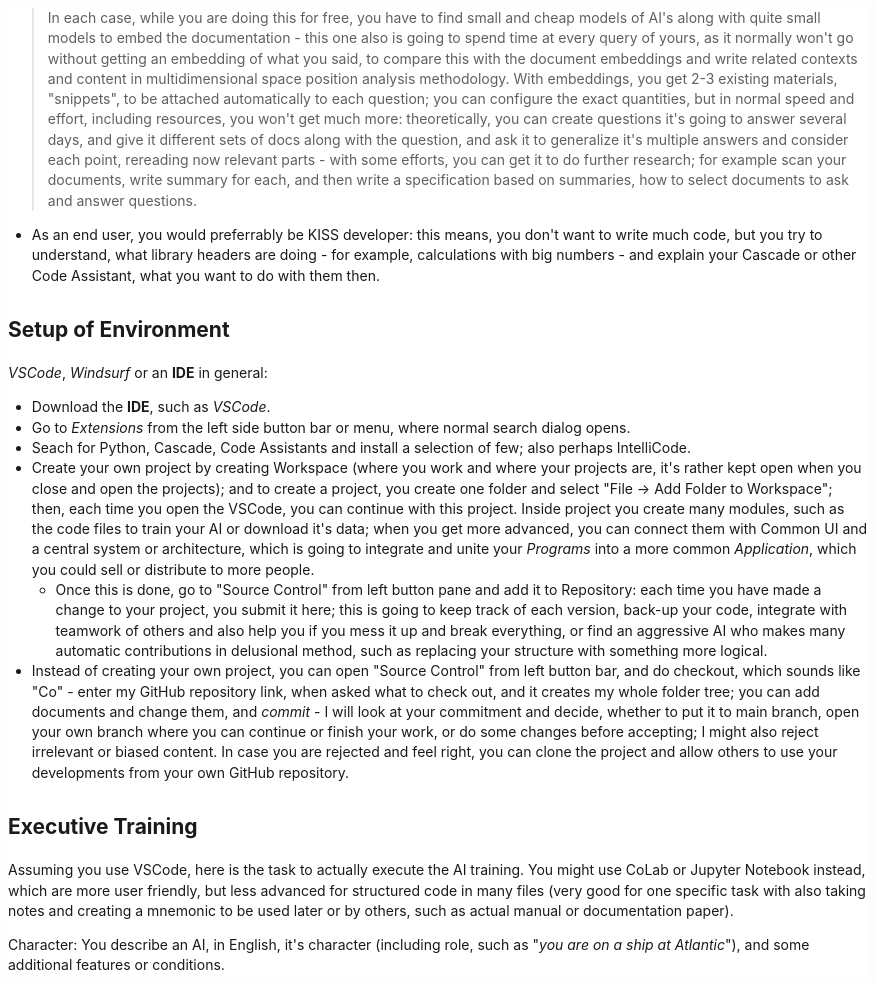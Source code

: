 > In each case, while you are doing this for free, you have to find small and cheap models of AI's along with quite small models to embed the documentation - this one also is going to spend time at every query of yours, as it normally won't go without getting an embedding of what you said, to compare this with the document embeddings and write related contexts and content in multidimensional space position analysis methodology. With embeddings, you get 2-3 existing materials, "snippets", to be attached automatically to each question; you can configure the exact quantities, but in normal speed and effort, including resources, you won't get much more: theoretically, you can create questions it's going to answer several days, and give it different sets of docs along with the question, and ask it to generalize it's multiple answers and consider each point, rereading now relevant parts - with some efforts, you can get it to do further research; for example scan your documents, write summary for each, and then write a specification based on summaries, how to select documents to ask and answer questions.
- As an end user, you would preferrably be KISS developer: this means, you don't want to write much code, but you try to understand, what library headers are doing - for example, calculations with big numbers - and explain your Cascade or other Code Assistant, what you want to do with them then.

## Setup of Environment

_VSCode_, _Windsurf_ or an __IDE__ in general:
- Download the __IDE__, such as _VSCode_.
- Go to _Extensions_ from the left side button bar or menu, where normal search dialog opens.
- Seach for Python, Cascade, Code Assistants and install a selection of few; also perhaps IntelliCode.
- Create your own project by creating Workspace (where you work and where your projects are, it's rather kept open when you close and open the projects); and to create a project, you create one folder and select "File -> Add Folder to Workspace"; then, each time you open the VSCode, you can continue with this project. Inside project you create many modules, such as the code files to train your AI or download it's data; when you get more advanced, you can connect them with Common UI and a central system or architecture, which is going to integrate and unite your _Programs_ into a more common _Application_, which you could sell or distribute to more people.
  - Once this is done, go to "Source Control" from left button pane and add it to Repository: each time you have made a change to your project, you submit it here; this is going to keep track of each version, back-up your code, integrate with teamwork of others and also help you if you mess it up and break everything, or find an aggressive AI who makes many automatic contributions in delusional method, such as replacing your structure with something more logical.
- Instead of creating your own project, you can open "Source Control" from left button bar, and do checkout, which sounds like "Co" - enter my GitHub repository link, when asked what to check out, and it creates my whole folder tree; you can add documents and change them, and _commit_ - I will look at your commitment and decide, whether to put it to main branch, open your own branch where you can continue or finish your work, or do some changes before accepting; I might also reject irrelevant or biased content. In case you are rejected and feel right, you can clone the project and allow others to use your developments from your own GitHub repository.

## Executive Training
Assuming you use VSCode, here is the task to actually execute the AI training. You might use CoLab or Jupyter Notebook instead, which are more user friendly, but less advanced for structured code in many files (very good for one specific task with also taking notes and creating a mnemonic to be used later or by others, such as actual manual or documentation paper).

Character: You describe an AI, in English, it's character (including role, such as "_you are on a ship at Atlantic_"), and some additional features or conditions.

+ + + + +

- **Task requirements**
Would you retype the lines above from the one with "- Seach for" down to the one with "- Once this", word for word, both ends included and no other lines?

- **Solution below**
- Seach for Python, Cascade, Code Assistants and install a selection of few; also perhaps IntelliCode.
- Create your own project by creating Workspace (where you work and where your projects are, it's rather kept open when you close and open the projects); and to create a project, you create one folder and select "File -> Add Folder to Workspace"; then, each time you open the VSCode, you can continue with this project. Inside project you create many modules, such as the code files to train your AI or download it's data; when you get more advanced, you can connect them with Common UI and a central system or architecture, which is going to integrate and unite your _Programs_ into a more common _Application_, which you could sell or distribute to more people.
  - Once this is done, go to "Source Control" from left button pane and add it to Repository: each time you have made a change to your project, you submit it here; this is going to keep track of each version, back-up your code, integrate with teamwork of others and also help you if you mess it up and break everything, or find an aggressive AI who makes many automatic contributions in delusional method, such as replacing your structure with something more logical.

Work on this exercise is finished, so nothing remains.